2
votes

I have a simple data model that includes

USERS: store basic information (key, name, phone # etc)

RELATIONS: describe, e.g. a friendship between two users (supplying a relationship_type + two user keys)

COMMENTS: posted by users (key, comment text, user_id)

I'm getting very poor performance, for instance, if I try to print the first names of all of a user's friends. Say the user has 500 friends: I can fetch the list of friend user_ids very easily in a single query. But then, to pull out first names, I have to do 500 back-and-forth trips to the Datastore, each of which seems to take on the order of 30 ms. If this were SQL, I'd just do a JOIN and get the answer out fast.

I understand there are rudimentary facilities for performing two-way joins across un-owned relations in a relaxed implementation of JDO (as described at http://gae-java-persistence.blogspot.com) but they sound experimental and non-standard (e.g. my code won't work in any other JDO implementation).

Worse yet, what if I want to pull out all the comments posted by a user's friends. Then I need to get from User --> Relation --> Comments, i.e. a three-way join, which isn't even supported experimentally. The overhead of 500 back-and-forths to get a friend list + another 500 trips to see if there are any comments from a user's friends is already enough to push runtime >30 seconds.

How do people deal with these problems in real-world datastore-backed JDO applications? (Or do they?)

Has anyone managed to extract satisfactory performance from JDO/Datastore in this kind of (very common) situation?

-Bosh

6

6 Answers

3
votes

First of all, for objects that are frequently accessed (like users), I rely on the memcache. This should speedup your application quite a bit.

If you have to go to the datastore, the right way to do this should be through getObjectsById(). Unfortunately, it looks like GAE doesn't optimize this call. However, a contains() query on keys is optimized to fetch all the objects in one trip to the datastore, so that's what you should use:

List myFriendKeys = fetchFriendKeys();
Query query = pm.newQuery(User.class, ":p.contains(key)");
query.execute(myFriendKeys);

You could also rely on the low-level API get() that accept multiple keys, or do like me and use objectify.

A totally different approach would be to use an equality filter on a list property. This will match if any item in the list matches. So if you have a friendOf list property in your user entity, you can issue a single Query friendOf == theUser. You might want to check this: http://www.scribd.com/doc/16952419/Building-scalable-complex-apps-on-App-Engine

2
votes

You have to minimize DB reads. That must be a huge focus for any GAE project - anything else will cost you. To do that, pre-calculate as much as you can, especially oft-read information. To solve the issue of reading 500 friends' names, consider that you'll likely be changing the friend list far less than reading it, so on each change, store all names in a structure you can read with one get.

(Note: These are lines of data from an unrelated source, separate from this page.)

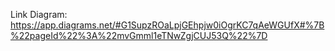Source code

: Link Diagram:
https://app.diagrams.net/#G1SupzROaLpjGEhpjw0iOgrKC7qAeWGUfX#%7B%22pageId%22%3A%22mvGmml1eTNwZgjCUJ53Q%22%7D
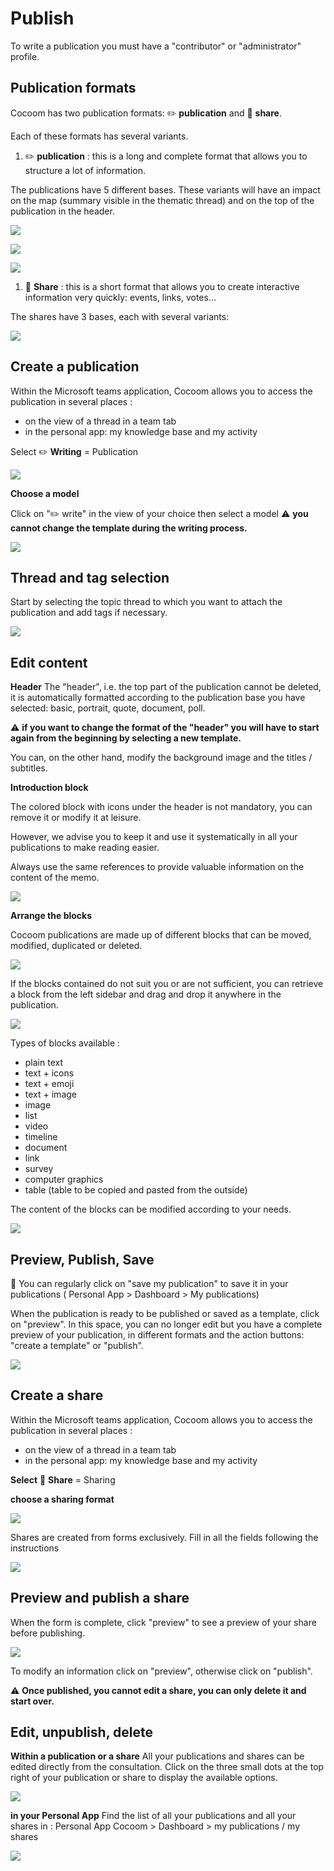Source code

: # Publish
To write a publication you must have a "contributor" or "administrator" profile.


## Publication formats

Cocoom has two publication formats: ✏️ **publication** and 📣 **share**.

Each of these formats has several variants.


1. ✏️ **publication** : this is a long and complete format that allows you to structure a lot of information.

The publications have 5 different bases. 
These variants will have an impact on the map (summary visible in the thematic thread) and on the top of the publication in the header.


![](https://paper-attachments.dropbox.com/s_FD54F733FF3B406BE1B2AF18017B38E8E6AE6D58DDB5BB39B0FC5BDD453F2A07_1589061000875_Plan+de+travail+45cocoom-guides_EN.png)

![](https://paper-attachments.dropbox.com/s_FD54F733FF3B406BE1B2AF18017B38E8E6AE6D58DDB5BB39B0FC5BDD453F2A07_1589061000893_Plan+de+travail+46cocoom-guides_EN.png)

![](https://paper-attachments.dropbox.com/s_FD54F733FF3B406BE1B2AF18017B38E8E6AE6D58DDB5BB39B0FC5BDD453F2A07_1589061000909_Plan+de+travail+47cocoom-guides_EN.png)




1. 📣 **Share** : this is a short format that allows you to create interactive information very quickly: events, links, votes...

The shares have 3 bases, each with several variants:

![](https://paper-attachments.dropbox.com/s_FD54F733FF3B406BE1B2AF18017B38E8E6AE6D58DDB5BB39B0FC5BDD453F2A07_1589061070250_Plan+de+travail+37cocoom-guides_EN.png)



## Create a publication

Within the Microsoft teams application, Cocoom allows you to access the publication in several places :

- on the view of a thread in a team tab
- in the personal app: my knowledge base and my activity

Select ✏️ **Writing** = Publication

![](https://paper-attachments.dropbox.com/s_FD54F733FF3B406BE1B2AF18017B38E8E6AE6D58DDB5BB39B0FC5BDD453F2A07_1589061134014_Plan+de+travail+33cocoom-guides_EN.png)


**Choose a model** 

Click on "✏️ write" in the view of your choice then select a model 
⚠️ **you cannot change the template during the writing process.**

![](https://paper-attachments.dropbox.com/s_FD54F733FF3B406BE1B2AF18017B38E8E6AE6D58DDB5BB39B0FC5BDD453F2A07_1589061179180_Plan+de+travail+48cocoom-guides_EN.png)



## Thread and tag selection

Start by selecting the topic thread to which you want to attach the publication and add tags if necessary.

![](https://paper-attachments.dropbox.com/s_FD54F733FF3B406BE1B2AF18017B38E8E6AE6D58DDB5BB39B0FC5BDD453F2A07_1589061232926_Plan+de+travail+49cocoom-guides_EN.png)



## Edit content

**Header** 
The "header", i.e. the top part of the publication cannot be deleted, it is automatically formatted according to the publication base you have selected: basic, portrait, quote, document, poll.

⚠️ **if you want to change the format of the "header" you will have to start again from the beginning by selecting a new template.**

You can, on the other hand, modify the background image and the titles / subtitles.


**Introduction block**

The colored block with icons under the header is not mandatory, you can remove it or modify it at leisure.

However, we advise you to keep it and use it systematically in all your publications to make reading easier. 

Always use the same references to provide valuable information on the content of the memo.

![](https://paper-attachments.dropbox.com/s_FD54F733FF3B406BE1B2AF18017B38E8E6AE6D58DDB5BB39B0FC5BDD453F2A07_1589061312028_Plan+de+travail+35cocoom-guides-2.png)


**Arrange the blocks** 

Cocoom publications are made up of different blocks that can be moved, modified, duplicated or deleted. 

![](https://paper-attachments.dropbox.com/s_FD54F733FF3B406BE1B2AF18017B38E8E6AE6D58DDB5BB39B0FC5BDD453F2A07_1589061388605_Plan+de+travail+37cocoom-guides-2.png)


If the blocks contained do not suit you or are not sufficient, you can retrieve a block from the left sidebar and drag and drop it anywhere in the publication.


![](https://paper-attachments.dropbox.com/s_FD54F733FF3B406BE1B2AF18017B38E8E6AE6D58DDB5BB39B0FC5BDD453F2A07_1589061429380_Plan+de+travail+34cocoom-guides-2.png)


Types of blocks available :

- plain text
- text + icons
- text + emoji
- text + image
- image
- list
- video
- timeline
- document
- link
- survey
- computer graphics
- table (table to be copied and pasted from the outside)

The content of the blocks can be modified according to your needs.


![](https://paper-attachments.dropbox.com/s_FD54F733FF3B406BE1B2AF18017B38E8E6AE6D58DDB5BB39B0FC5BDD453F2A07_1589061474166_Plan+de+travail+36cocoom-guides-2.png)



## Preview, Publish, Save

💾 You can regularly click on "save my publication" to save it in your publications ( Personal App > Dashboard > My publications)

When the publication is ready to be published or saved as a template, click on "preview". In this space, you can no longer edit but you have a complete preview of your publication, in different formats and the action buttons: "create a template" or "publish". 

![](https://paper-attachments.dropbox.com/s_FD54F733FF3B406BE1B2AF18017B38E8E6AE6D58DDB5BB39B0FC5BDD453F2A07_1589061541430_Plan+de+travail+53cocoom-guides_EN.png)



## Create a share

Within the Microsoft teams application, Cocoom allows you to access the publication in several places :

- on the view of a thread in a team tab
- in the personal app: my knowledge base and my activity

**Select** 📣 **Share** = Sharing

**choose a sharing format**

![](https://paper-attachments.dropbox.com/s_FD54F733FF3B406BE1B2AF18017B38E8E6AE6D58DDB5BB39B0FC5BDD453F2A07_1589061612280_Plan+de+travail+51cocoom-guides_EN.png)


Shares are created from forms exclusively.
Fill in all the fields following the instructions


![](https://paper-attachments.dropbox.com/s_FD54F733FF3B406BE1B2AF18017B38E8E6AE6D58DDB5BB39B0FC5BDD453F2A07_1589061662184_Plan+de+travail+52cocoom-guides_EN.png)

## Preview and publish a share

When the form is complete, click "preview" to see a preview of your share before publishing.


![](https://paper-attachments.dropbox.com/s_FD54F733FF3B406BE1B2AF18017B38E8E6AE6D58DDB5BB39B0FC5BDD453F2A07_1589061705898_Plan+de+travail+56cocoom-guides_EN.png)


To modify an information click on "preview", otherwise click on "publish".

⚠️ **Once published, you cannot edit a share, you can only delete it and start over.**



## Edit, unpublish, delete 

**Within a publication or a share**
All your publications and shares can be edited directly from the consultation. Click on the three small dots at the top right of your publication or share to display the available options.

![](https://paper-attachments.dropbox.com/s_FD54F733FF3B406BE1B2AF18017B38E8E6AE6D58DDB5BB39B0FC5BDD453F2A07_1589061764012_Plan+de+travail+27cocoom-guides_EN.png)


**in your Personal App**
Find the list of all your publications and all your shares in :
Personal App Cocoom > Dashboard > my publications / my shares

![](https://paper-attachments.dropbox.com/s_FD54F733FF3B406BE1B2AF18017B38E8E6AE6D58DDB5BB39B0FC5BDD453F2A07_1589061817106_Plan+de+travail+38cocoom-guides-2.png)


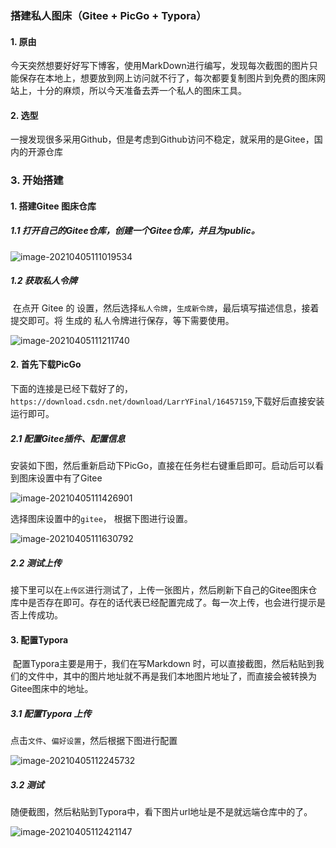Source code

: ### 搭建私人图床（Gitee + PicGo + Typora）



#### 1. 原由

今天突然想要好好写下博客，使用MarkDown进行编写，发现每次截图的图片只能保存在本地上，想要放到网上访问就不行了，每次都要复制图片到免费的图床网站上，十分的麻烦，所以今天准备去弄一个私人的图床工具。

#### 2. 选型

一搜发现很多采用Github，但是考虑到Github访问不稳定，就采用的是Gitee，国内的开源仓库

### 3. 开始搭建

#### 1. 搭建Gitee 图床仓库

##### 	1.1 打开自己的Gitee仓库，创建一个Gitee仓库，并且为public。

![image-20210405111019534](https://gitee.com/rule-liu/pic/raw/master/img/image-20210405111019534.png)

##### 	1.2 获取私人令牌

​	在点开 Gitee 的 设置，然后选择`私人令牌`，`生成新令牌`，最后填写描述信息，接着提交即可。将 生成的 私人令牌进行保存，等下需要使用。

![image-20210405111211740](https://gitee.com/rule-liu/pic/raw/master/img/image-20210405111211740.png)

#### 2. 首先下载PicGo

下面的连接是已经下载好了的，`https://download.csdn.net/download/LarrYFinal/16457159`,下载好后直接安装运行即可。

##### 	2.1 配置Gitee插件、配置信息

安装如下图，然后重新启动下PicGo，直接在任务栏右键重启即可。启动后可以看到图床设置中有了Gitee

![image-20210405111426901](https://gitee.com/rule-liu/pic/raw/master/img/image-20210405111426901.png)

选择图床设置中的`gitee`， 根据下图进行设置。

![image-20210405111630792](https://gitee.com/rule-liu/pic/raw/master/img/image-20210405111630792.png)

##### 	2.2 测试上传

接下里可以在`上传区`进行测试了，上传一张图片，然后刷新下自己的Gitee图床仓库中是否存在即可。存在的话代表已经配置完成了。每一次上传，也会进行提示是否上传成功。



#### 3. 配置Typora

​	配置Typora主要是用于，我们在写Markdown 时，可以直接截图，然后粘贴到我们的文件中，其中的图片地址就不再是我们本地图片地址了，而直接会被转换为Gitee图床中的地址。

##### 	3.1 配置Typora 上传

点击`文件`、`偏好设置`，然后根据下图进行配置

![image-20210405112245732](https://gitee.com/rule-liu/pic/raw/master/img/image-20210405112245732.png)

##### 	3.2 测试

​	随便截图，然后粘贴到Typora中，看下图片url地址是不是就远端仓库中的了。

![image-20210405112421147](https://gitee.com/rule-liu/pic/raw/master/img/image-20210405112421147.png)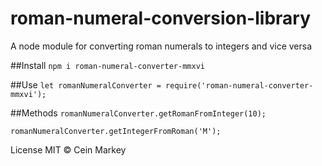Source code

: # roman-numeral-conversion-library
A node module for converting roman numerals to integers and vice versa

##Install
`npm i roman-numeral-converter-mmxvi`

##Use
`let romanNumeralConverter = require('roman-numeral-converter-mmxvi');`

##Methods
`romanNumeralConverter.getRomanFromInteger(10);`

`romanNumeralConverter.getIntegerFromRoman('M');`

License
MIT © Cein Markey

If you absolutely cannot then you have to tweak each case by hand, e.g. use the low-level API to do a batch get.

Also, rather optimize for speed and not data size. Use extra structures as indexes, save objects in multiple ways so you can read it as quickly as possible. Data is cheap, CPU time is not.

1
votes

Unfortunately Phillipe's suggestion

Query query = pm.newQuery(User.class, ":p.contains(key)");

is only optimized to make a single query when searching by primary key. Passing in a list of ten non-primary-key values, for instance, gives the following trace alt text http://img293.imageshack.us/img293/7227/slowquery.png

I'd like to be able to bulk-fetch comments, for example, from all a user's friends. If I do store a List on each user, this list can't be longer than 1000 elements long (if it's an indexed property of the user) as described at: http://code.google.com/appengine/docs/java/datastore/overview.html .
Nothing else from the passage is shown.